● Task requirements:
Without the pictures, copy all of the data exactly.
++++++++++
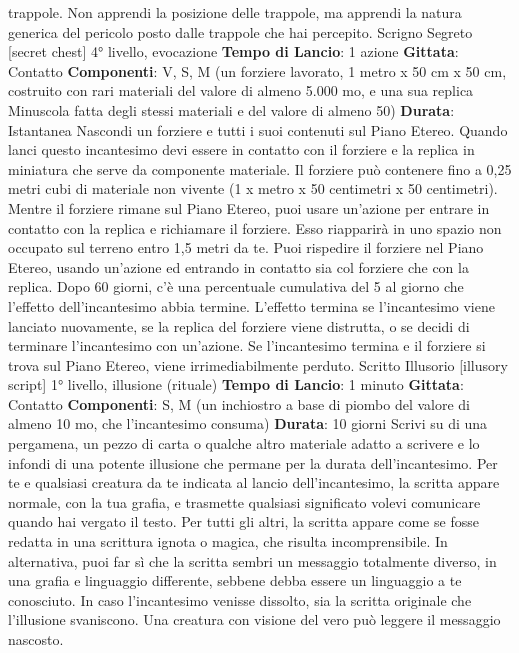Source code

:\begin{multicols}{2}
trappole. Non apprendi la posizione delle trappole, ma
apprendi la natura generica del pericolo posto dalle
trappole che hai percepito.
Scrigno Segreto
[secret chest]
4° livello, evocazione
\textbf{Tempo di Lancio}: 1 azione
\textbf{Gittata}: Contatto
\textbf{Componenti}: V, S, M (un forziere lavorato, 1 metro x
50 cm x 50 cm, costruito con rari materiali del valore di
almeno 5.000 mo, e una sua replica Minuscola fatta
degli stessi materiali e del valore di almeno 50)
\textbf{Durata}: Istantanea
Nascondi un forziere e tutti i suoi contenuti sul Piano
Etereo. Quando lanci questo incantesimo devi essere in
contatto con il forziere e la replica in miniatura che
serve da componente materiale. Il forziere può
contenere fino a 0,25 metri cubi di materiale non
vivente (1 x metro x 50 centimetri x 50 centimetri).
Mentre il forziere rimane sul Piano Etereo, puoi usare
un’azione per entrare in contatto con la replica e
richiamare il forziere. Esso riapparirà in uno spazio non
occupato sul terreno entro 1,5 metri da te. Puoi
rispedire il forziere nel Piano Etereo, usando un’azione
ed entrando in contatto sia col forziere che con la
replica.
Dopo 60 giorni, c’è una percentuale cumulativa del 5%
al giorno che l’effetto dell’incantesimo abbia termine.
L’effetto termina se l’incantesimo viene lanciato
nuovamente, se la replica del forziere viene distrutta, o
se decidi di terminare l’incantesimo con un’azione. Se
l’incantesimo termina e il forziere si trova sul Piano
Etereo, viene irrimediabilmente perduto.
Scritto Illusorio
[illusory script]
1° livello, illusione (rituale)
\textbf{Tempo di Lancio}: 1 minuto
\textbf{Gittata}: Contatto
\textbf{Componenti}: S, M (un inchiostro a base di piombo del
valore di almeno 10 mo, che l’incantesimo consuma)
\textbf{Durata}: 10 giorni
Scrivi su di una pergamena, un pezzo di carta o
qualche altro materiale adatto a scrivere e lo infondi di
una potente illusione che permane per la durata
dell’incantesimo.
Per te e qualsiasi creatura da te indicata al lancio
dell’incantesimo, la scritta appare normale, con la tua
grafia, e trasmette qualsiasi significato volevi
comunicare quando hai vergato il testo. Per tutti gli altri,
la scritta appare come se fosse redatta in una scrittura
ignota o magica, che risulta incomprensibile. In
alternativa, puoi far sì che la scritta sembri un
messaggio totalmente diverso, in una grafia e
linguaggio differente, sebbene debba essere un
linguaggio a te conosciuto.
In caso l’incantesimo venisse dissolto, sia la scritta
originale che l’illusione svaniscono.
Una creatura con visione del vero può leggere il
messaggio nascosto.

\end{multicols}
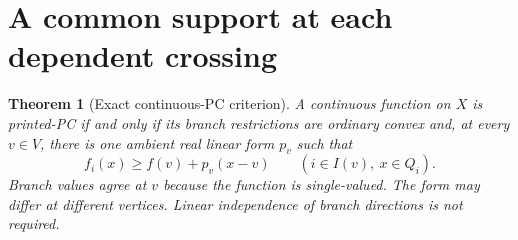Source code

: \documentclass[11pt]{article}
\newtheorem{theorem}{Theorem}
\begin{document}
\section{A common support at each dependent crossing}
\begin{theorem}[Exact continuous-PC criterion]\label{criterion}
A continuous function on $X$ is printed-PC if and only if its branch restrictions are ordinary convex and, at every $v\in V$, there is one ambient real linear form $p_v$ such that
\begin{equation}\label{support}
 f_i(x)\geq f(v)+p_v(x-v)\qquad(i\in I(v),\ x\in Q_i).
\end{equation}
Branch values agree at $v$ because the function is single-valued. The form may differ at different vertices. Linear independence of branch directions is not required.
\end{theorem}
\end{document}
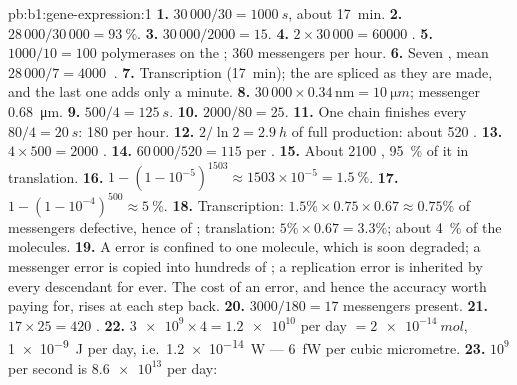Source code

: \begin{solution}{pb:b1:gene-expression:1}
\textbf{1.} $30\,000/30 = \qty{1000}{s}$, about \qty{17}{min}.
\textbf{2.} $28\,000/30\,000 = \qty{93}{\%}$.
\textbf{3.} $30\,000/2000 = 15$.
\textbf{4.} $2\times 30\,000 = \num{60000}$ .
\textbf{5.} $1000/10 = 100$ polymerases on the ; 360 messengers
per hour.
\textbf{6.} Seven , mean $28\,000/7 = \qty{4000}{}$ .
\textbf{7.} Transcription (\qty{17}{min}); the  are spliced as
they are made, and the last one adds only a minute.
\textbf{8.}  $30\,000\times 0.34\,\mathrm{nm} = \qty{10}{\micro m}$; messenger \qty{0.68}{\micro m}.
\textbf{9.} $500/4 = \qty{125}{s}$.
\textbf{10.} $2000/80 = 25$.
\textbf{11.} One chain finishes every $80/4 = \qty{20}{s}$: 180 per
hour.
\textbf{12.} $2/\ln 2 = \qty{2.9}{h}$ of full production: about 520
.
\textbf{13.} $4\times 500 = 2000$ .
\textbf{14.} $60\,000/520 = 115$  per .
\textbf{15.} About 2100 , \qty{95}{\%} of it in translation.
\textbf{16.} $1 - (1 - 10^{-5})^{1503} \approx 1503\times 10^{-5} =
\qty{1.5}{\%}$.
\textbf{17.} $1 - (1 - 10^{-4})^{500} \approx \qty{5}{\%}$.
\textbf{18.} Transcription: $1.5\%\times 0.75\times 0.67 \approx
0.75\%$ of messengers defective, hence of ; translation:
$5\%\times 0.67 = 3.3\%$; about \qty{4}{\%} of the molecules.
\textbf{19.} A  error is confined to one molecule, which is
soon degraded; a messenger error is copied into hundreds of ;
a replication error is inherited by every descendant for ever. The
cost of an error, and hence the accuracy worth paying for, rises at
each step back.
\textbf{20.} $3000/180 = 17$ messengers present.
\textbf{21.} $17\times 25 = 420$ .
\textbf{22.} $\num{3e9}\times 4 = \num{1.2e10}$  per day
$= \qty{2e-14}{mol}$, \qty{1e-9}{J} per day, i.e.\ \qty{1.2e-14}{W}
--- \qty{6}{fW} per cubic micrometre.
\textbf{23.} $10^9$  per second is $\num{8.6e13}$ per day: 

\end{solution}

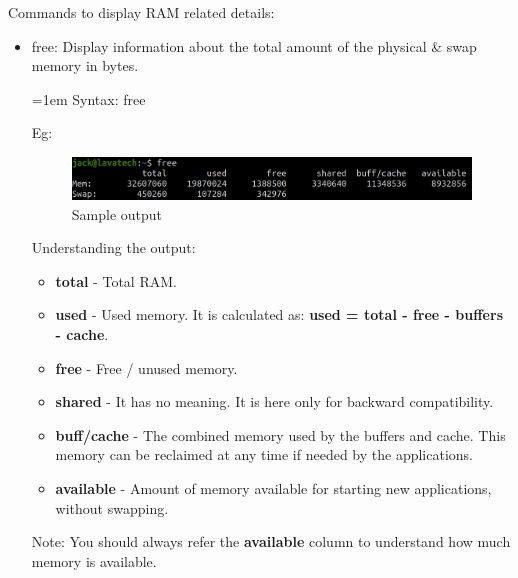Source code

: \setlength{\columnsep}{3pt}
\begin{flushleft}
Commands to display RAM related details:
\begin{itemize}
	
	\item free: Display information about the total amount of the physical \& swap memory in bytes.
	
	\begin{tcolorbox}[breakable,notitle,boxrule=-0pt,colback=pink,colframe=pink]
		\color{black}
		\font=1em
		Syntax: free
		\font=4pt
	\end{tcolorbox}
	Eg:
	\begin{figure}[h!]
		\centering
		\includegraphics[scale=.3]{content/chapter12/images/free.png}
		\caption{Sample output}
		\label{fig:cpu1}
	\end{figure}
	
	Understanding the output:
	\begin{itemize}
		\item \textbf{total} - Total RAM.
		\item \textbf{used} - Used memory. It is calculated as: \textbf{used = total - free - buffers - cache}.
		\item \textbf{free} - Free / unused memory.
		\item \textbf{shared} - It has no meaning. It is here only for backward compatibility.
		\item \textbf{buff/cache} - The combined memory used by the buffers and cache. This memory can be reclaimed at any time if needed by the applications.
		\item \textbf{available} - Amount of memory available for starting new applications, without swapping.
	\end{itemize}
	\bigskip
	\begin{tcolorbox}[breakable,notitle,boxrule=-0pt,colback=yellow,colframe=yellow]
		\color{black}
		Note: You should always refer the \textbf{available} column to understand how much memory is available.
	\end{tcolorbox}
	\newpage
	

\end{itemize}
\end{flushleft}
++++++++++
● Written solution:
Source code

:\begin{multicols}{2}
trappole. Non apprendi la posizione delle trappole, ma
apprendi la natura generica del pericolo posto dalle
trappole che hai percepito.
Scrigno Segreto
[secret chest]
4° livello, evocazione
\textbf{Tempo di Lancio}: 1 azione
\textbf{Gittata}: Contatto
\textbf{Componenti}: V, S, M (un forziere lavorato, 1 metro x
50 cm x 50 cm, costruito con rari materiali del valore di
almeno 5.000 mo, e una sua replica Minuscola fatta
degli stessi materiali e del valore di almeno 50)
\textbf{Durata}: Istantanea
Nascondi un forziere e tutti i suoi contenuti sul Piano
Etereo. Quando lanci questo incantesimo devi essere in
contatto con il forziere e la replica in miniatura che
serve da componente materiale. Il forziere può
contenere fino a 0,25 metri cubi di materiale non
vivente (1 x metro x 50 centimetri x 50 centimetri).
Mentre il forziere rimane sul Piano Etereo, puoi usare
un’azione per entrare in contatto con la replica e
richiamare il forziere. Esso riapparirà in uno spazio non
occupato sul terreno entro 1,5 metri da te. Puoi
rispedire il forziere nel Piano Etereo, usando un’azione
ed entrando in contatto sia col forziere che con la
replica.
Dopo 60 giorni, c’è una percentuale cumulativa del 5%
al giorno che l’effetto dell’incantesimo abbia termine.
L’effetto termina se l’incantesimo viene lanciato
nuovamente, se la replica del forziere viene distrutta, o
se decidi di terminare l’incantesimo con un’azione. Se
l’incantesimo termina e il forziere si trova sul Piano
Etereo, viene irrimediabilmente perduto.
Scritto Illusorio
[illusory script]
1° livello, illusione (rituale)
\textbf{Tempo di Lancio}: 1 minuto
\textbf{Gittata}: Contatto
\textbf{Componenti}: S, M (un inchiostro a base di piombo del
valore di almeno 10 mo, che l’incantesimo consuma)
\textbf{Durata}: 10 giorni
Scrivi su di una pergamena, un pezzo di carta o
qualche altro materiale adatto a scrivere e lo infondi di
una potente illusione che permane per la durata
dell’incantesimo.
Per te e qualsiasi creatura da te indicata al lancio
dell’incantesimo, la scritta appare normale, con la tua
grafia, e trasmette qualsiasi significato volevi
comunicare quando hai vergato il testo. Per tutti gli altri,
la scritta appare come se fosse redatta in una scrittura
ignota o magica, che risulta incomprensibile. In
alternativa, puoi far sì che la scritta sembri un
messaggio totalmente diverso, in una grafia e
linguaggio differente, sebbene debba essere un
linguaggio a te conosciuto.
In caso l’incantesimo venisse dissolto, sia la scritta
originale che l’illusione svaniscono.
Una creatura con visione del vero può leggere il
messaggio nascosto.

\end{multicols}
Source code

: \documentclass[11pt]{article}
\newtheorem{theorem}{Theorem}
\begin{document}
\section{A common support at each dependent crossing}
\begin{theorem}[Exact continuous-PC criterion]\label{criterion}
A continuous function on $X$ is printed-PC if and only if its branch restrictions are ordinary convex and, at every $v\in V$, there is one ambient real linear form $p_v$ such that
\begin{equation}\label{support}
 f_i(x)\geq f(v)+p_v(x-v)\qquad(i\in I(v),\ x\in Q_i).
\end{equation}
Branch values agree at $v$ because the function is single-valued. The form may differ at different vertices. Linear independence of branch directions is not required.
\end{theorem}
\end{document}
Source code

: \begin{solution}{pb:b1:gene-expression:1}
\textbf{1.} $30\,000/30 = \qty{1000}{s}$, about \qty{17}{min}.
\textbf{2.} $28\,000/30\,000 = \qty{93}{\%}$.
\textbf{3.} $30\,000/2000 = 15$.
\textbf{4.} $2\times 30\,000 = \num{60000}$ .
\textbf{5.} $1000/10 = 100$ polymerases on the ; 360 messengers
per hour.
\textbf{6.} Seven , mean $28\,000/7 = \qty{4000}{}$ .
\textbf{7.} Transcription (\qty{17}{min}); the  are spliced as
they are made, and the last one adds only a minute.
\textbf{8.}  $30\,000\times 0.34\,\mathrm{nm} = \qty{10}{\micro m}$; messenger \qty{0.68}{\micro m}.
\textbf{9.} $500/4 = \qty{125}{s}$.
\textbf{10.} $2000/80 = 25$.
\textbf{11.} One chain finishes every $80/4 = \qty{20}{s}$: 180 per
hour.
\textbf{12.} $2/\ln 2 = \qty{2.9}{h}$ of full production: about 520
.
\textbf{13.} $4\times 500 = 2000$ .
\textbf{14.} $60\,000/520 = 115$  per .
\textbf{15.} About 2100 , \qty{95}{\%} of it in translation.
\textbf{16.} $1 - (1 - 10^{-5})^{1503} \approx 1503\times 10^{-5} =
\qty{1.5}{\%}$.
\textbf{17.} $1 - (1 - 10^{-4})^{500} \approx \qty{5}{\%}$.
\textbf{18.} Transcription: $1.5\%\times 0.75\times 0.67 \approx
0.75\%$ of messengers defective, hence of ; translation:
$5\%\times 0.67 = 3.3\%$; about \qty{4}{\%} of the molecules.
\textbf{19.} A  error is confined to one molecule, which is
soon degraded; a messenger error is copied into hundreds of ;
a replication error is inherited by every descendant for ever. The
cost of an error, and hence the accuracy worth paying for, rises at
each step back.
\textbf{20.} $3000/180 = 17$ messengers present.
\textbf{21.} $17\times 25 = 420$ .
\textbf{22.} $\num{3e9}\times 4 = \num{1.2e10}$  per day
$= \qty{2e-14}{mol}$, \qty{1e-9}{J} per day, i.e.\ \qty{1.2e-14}{W}
--- \qty{6}{fW} per cubic micrometre.
\textbf{23.} $10^9$  per second is $\num{8.6e13}$ per day: 

\end{solution}

Source code

: \setlength{\columnsep}{3pt}
\begin{flushleft}
Commands to display RAM related details:
\begin{itemize}
	
	\item free: Display information about the total amount of the physical \& swap memory in bytes.
	
	\begin{tcolorbox}[breakable,notitle,boxrule=-0pt,colback=pink,colframe=pink]
		\color{black}
		\font=1em
		Syntax: free
		\font=4pt
	\end{tcolorbox}
	Eg:
	\begin{figure}[h!]
		\centering
		\includegraphics[scale=.3]{content/chapter12/images/free.png}
		\caption{Sample output}
		\label{fig:cpu1}
	\end{figure}
	
	Understanding the output:
	\begin{itemize}
		\item \textbf{total} - Total RAM.
		\item \textbf{used} - Used memory. It is calculated as: \textbf{used = total - free - buffers - cache}.
		\item \textbf{free} - Free / unused memory.
		\item \textbf{shared} - It has no meaning. It is here only for backward compatibility.
		\item \textbf{buff/cache} - The combined memory used by the buffers and cache. This memory can be reclaimed at any time if needed by the applications.
		\item \textbf{available} - Amount of memory available for starting new applications, without swapping.
	\end{itemize}
	\bigskip
	\begin{tcolorbox}[breakable,notitle,boxrule=-0pt,colback=yellow,colframe=yellow]
		\color{black}
		Note: You should always refer the \textbf{available} column to understand how much memory is available.
	\end{tcolorbox}
	\newpage
	

\end{itemize}
\end{flushleft}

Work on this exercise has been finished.